[Start of section]

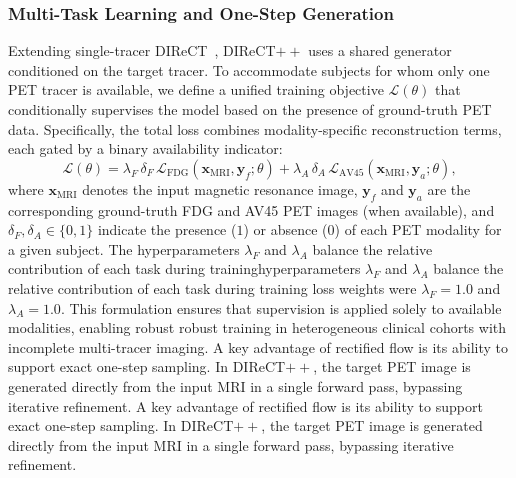 \documentclass{article}
\providecommand{\DIFaddtex}[1]{{\protect\color{blue} \sf #1}} %
\providecommand{\DIFdeltex}[1]{{\protect\color{red} \ifmmode #1\else\scriptsize #1\fi}} %
\providecommand{\DIFaddbegin}{} %
\providecommand{\DIFaddend}{} %
\providecommand{\DIFdelbegin}{} %
\providecommand{\DIFdelend}{} %
\providecommand{\DIFadd}[1]{\texorpdfstring{\DIFaddtex{#1}}{#1}} %
\providecommand{\DIFdel}[1]{\texorpdfstring{\DIFdeltex{#1}}{}} %
\newcommand{\DIFscaledelfig}{0.5}
\newlength{\DIFdelgraphicswidth} %
\newlength{\DIFdelgraphicsheight} %
\newcommand{\DIFaddincludegraphics}[2][]{{\color{blue}\fbox{\DIFOincludegraphics[#1]{#2}}}} %
\newcommand{\DIFdelincludegraphics}[2][]{%
\sbox{\DIFdelgraphicsbox}{\DIFOincludegraphics[#1]{#2}}%
\settoboxwidth{\DIFdelgraphicswidth}{\DIFdelgraphicsbox} %
\settoboxtotalheight{\DIFdelgraphicsheight}{\DIFdelgraphicsbox} %
\scalebox{\DIFscaledelfig}{%
\parbox[b]{\DIFdelgraphicswidth}{\usebox{\DIFdelgraphicsbox}\\[-\baselineskip] \rule{\DIFdelgraphicswidth}{0em}}\llap{\resizebox{\DIFdelgraphicswidth}{\DIFdelgraphicsheight}{%
\setlength{\unitlength}{\DIFdelgraphicswidth}%
\begin{picture}(1,1)%
\thicklines\linethickness{2pt} %
{\color[rgb]{1,0,0}\put(0,0){\framebox(1,1){}}}%
{\color[rgb]{1,0,0}\put(0,0){\line( 1,1){1}}}%
{\color[rgb]{1,0,0}\put(0,1){\line(1,-1){1}}}%
\end{picture}%
}\hspace*{3pt}}} %
} %
\DeclareRobustCommand{\DIFaddbegin}{\DIFOaddbegin \let\includegraphics\DIFaddincludegraphics} %
\DeclareRobustCommand{\DIFaddend}{\DIFOaddend \let\includegraphics\DIFOincludegraphics} %
\DeclareRobustCommand{\DIFdelbegin}{\DIFOdelbegin \let\includegraphics\DIFdelincludegraphics} %
\DeclareRobustCommand{\DIFdelend}{\DIFOaddend \let\includegraphics\DIFOincludegraphics} %
\begin{document}
\subsubsection{Multi-Task Learning and One-Step Generation}
\DIFaddbegin \DIFadd{Extending single-tracer DIReCT~\cite{liu2025direct}, DIReCT$++$ uses a shared generator conditioned on the target tracer. }\DIFaddend To accommodate subjects for whom only one PET tracer is available, we define a unified training objective $\mathcal{L}(\theta)$ that conditionally supervises the model based on the presence of ground-truth PET data. Specifically, the total loss combines modality-specific reconstruction terms, each gated by a binary availability indicator:
\begin{equation}
\mathcal{L}(\theta) = \lambda_F \, \delta_F \, \mathcal{L}_{\text{FDG}}(\mathbf{x}_{\text{MRI}}, \mathbf{y}_f; \theta) + \lambda_A \, \delta_A \, \mathcal{L}_{\text{AV45}}(\mathbf{x}_{\text{MRI}}, \mathbf{y}_a; \theta),
\label{eq:multitask_loss}
\end{equation}
where $\mathbf{x}_{\text{MRI}}$ denotes the input magnetic resonance image, $\mathbf{y}_f$ and $\mathbf{y}_a$ are the corresponding ground-truth FDG and AV45 PET images (when available), and $\delta_F, \delta_A \in \{0,1\}$ indicate the presence ($1$) or absence ($0$) of each PET modality for a given subject. The \DIFdelbegin \DIFdel{hyperparameters $\lambda_F$ and $\lambda_A$ balance the relative contribution of each task during training}\DIFdelend \DIFaddbegin \DIFadd{loss weights were $\lambda_F=1.0$ and $\lambda_A=1.0$}\DIFaddend . This formulation ensures that supervision is applied solely to available modalities, enabling \DIFdelbegin \DIFdel{robust }\DIFdelend training in heterogeneous clinical cohorts with incomplete multi-tracer imaging.
\DIFdelbegin \DIFdel{A key advantage of rectified flow is its ability to support exact one-step sampling. In DIReCT$++$, the target PET image is generated directly from the input MRI in a single forward pass, bypassing iterative refinement. %
}%
\end{document}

[End of section]

--- EXERCISE DIRECTIONS ---
Pull out all lines from the entries above that include the word "theta".

--- THE COMPLETED TASK ---
\DIFaddbegin \DIFadd{Extending single-tracer DIReCT~\cite{liu2025direct}, DIReCT$++$ uses a shared generator conditioned on the target tracer. }\DIFaddend To accommodate subjects for whom only one PET tracer is available, we define a unified training objective $\mathcal{L}(\theta)$ that conditionally supervises the model based on the presence of ground-truth PET data. Specifically, the total loss combines modality-specific reconstruction terms, each gated by a binary availability indicator:
\mathcal{L}(\theta) = \lambda_F \, \delta_F \, \mathcal{L}_{\text{FDG}}(\mathbf{x}_{\text{MRI}}, \mathbf{y}_f; \theta) + \lambda_A \, \delta_A \, \mathcal{L}_{\text{AV45}}(\mathbf{x}_{\text{MRI}}, \mathbf{y}_a; \theta),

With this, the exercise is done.